Joachim Feller (30 November 1638 – 15 April 1691) was a German professor at the University of Leipzig and from 1675 head of its university library.

He was born on 30 November 1638 at Zwickau.
Joachim Feller studied theology and philology in Leipzig. He then taught at the Old St Nicholas School in Leipzig. In 1676 he became professor of poetry at the University of Leipzig and held the rectorate in 1680, 1684 and 1688.

In 1670 he married Anna Dorothea Rappolt (1653–1676), daughter of the rector of the University of Leipzig. In 1677 he married a sister of his pupil Christian Thomasius, the 25 years younger Johanna Thomasius, daughter of the philosopher Jakob Thomasius (1622–1684). The marriage produced four children, of which one daughter married the mayor of Leipzig (for a long time).
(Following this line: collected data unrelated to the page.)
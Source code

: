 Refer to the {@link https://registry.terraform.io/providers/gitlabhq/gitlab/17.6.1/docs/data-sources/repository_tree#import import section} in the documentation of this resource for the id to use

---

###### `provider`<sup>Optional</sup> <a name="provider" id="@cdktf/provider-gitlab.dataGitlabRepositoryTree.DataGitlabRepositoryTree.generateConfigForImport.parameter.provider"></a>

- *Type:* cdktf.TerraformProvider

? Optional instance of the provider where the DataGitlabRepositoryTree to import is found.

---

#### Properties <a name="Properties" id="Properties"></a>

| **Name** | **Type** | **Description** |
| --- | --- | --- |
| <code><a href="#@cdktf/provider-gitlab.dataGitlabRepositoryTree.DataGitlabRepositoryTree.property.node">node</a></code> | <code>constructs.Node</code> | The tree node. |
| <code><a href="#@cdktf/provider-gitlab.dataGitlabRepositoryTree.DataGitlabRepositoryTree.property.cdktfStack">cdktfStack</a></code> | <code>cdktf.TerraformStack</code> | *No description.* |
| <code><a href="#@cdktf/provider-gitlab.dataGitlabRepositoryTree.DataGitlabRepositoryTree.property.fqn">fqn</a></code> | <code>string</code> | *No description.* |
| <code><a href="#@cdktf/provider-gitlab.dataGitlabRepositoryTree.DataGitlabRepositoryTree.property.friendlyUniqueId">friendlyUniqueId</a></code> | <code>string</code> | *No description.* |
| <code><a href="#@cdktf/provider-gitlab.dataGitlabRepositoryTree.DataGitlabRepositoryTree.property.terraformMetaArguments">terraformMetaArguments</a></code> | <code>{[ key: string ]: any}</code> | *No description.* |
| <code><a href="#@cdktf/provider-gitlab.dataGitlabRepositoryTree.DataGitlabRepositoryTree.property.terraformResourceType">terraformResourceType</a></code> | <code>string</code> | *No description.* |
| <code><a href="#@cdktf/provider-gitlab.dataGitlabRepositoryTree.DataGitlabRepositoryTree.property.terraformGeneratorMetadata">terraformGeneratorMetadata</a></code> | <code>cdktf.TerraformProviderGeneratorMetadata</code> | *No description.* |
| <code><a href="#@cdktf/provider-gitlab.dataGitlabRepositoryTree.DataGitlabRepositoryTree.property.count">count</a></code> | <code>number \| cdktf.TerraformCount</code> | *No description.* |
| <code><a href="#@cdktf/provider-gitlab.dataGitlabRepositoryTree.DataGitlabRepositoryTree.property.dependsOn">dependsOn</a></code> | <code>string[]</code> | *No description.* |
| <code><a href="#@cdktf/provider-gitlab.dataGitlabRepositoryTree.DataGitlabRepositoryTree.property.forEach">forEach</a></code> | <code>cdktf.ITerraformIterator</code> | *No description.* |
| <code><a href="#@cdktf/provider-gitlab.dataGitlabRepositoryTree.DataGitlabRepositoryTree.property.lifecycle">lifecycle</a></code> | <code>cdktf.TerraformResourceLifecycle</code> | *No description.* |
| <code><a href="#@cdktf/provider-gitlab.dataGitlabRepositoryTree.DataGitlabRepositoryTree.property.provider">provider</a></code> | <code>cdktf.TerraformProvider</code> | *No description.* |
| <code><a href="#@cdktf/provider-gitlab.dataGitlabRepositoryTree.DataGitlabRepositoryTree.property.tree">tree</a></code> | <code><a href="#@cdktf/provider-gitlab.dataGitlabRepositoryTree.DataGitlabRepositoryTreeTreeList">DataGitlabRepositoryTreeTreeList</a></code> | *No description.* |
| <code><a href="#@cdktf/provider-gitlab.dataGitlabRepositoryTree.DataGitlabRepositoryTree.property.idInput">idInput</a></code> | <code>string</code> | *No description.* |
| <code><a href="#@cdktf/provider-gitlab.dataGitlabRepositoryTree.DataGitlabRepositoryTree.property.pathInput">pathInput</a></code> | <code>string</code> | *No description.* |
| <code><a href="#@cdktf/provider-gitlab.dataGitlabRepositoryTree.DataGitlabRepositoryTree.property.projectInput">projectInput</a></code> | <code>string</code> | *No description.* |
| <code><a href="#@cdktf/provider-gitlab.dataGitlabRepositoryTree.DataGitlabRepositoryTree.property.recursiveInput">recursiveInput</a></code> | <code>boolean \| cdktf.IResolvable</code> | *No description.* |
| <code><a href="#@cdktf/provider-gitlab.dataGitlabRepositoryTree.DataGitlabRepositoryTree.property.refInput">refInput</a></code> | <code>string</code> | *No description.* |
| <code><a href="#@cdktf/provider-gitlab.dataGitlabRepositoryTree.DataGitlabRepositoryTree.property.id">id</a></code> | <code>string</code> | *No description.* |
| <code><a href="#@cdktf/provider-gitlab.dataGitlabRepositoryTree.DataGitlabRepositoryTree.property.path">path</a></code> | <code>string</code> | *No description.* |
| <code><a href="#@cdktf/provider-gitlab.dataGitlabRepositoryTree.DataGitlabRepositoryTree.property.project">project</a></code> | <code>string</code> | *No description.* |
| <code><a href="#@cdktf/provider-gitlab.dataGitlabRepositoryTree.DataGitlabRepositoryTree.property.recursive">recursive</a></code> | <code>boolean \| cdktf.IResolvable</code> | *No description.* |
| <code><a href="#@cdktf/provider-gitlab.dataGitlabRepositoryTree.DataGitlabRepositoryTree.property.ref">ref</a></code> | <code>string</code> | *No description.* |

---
His son Joachim Friedrich Feller (1673–1726) became a pupil and collaborator of Gottfried Wilhelm Leibniz.

Feller died in 1691 after a window fall caused by somnambulie in Leipzig.

He was also known in Leipzig for his extensive private library.

== Sources ==
- Reinhard Breymayer (ed.): Luctuosa desideria. Wiedergefundene Gedenkschriften auf den Leipziger pietistischen Studenten Martin Born (1666 – 1689). Mit Gedichten von Joachim Feller, August Hermann Francke und anderen. Teil 1. Luctuosa desideria und Vetterliche und Freund-verbundene Letzte Pflicht. Text. 1. Auflage, Noûs-Verlag Thomas Leon Heck, Tübingen 2008. ISBN 978-3-924249-42-7.
- Reinhard Breymayer / Red[aktion]: Feller, Joachim, auch: Cholander, Franciscus Dermasius. In Walther Killy Killy Literaturlexikon. Autoren und Werke des deutschsprachigen Kulturraumes. 2., vollständig überarb. Auflage, Vol. 3. Berlin, New York: Walter de Gruyter & Co. (2008), . ISBN 978-3-11-018962-9.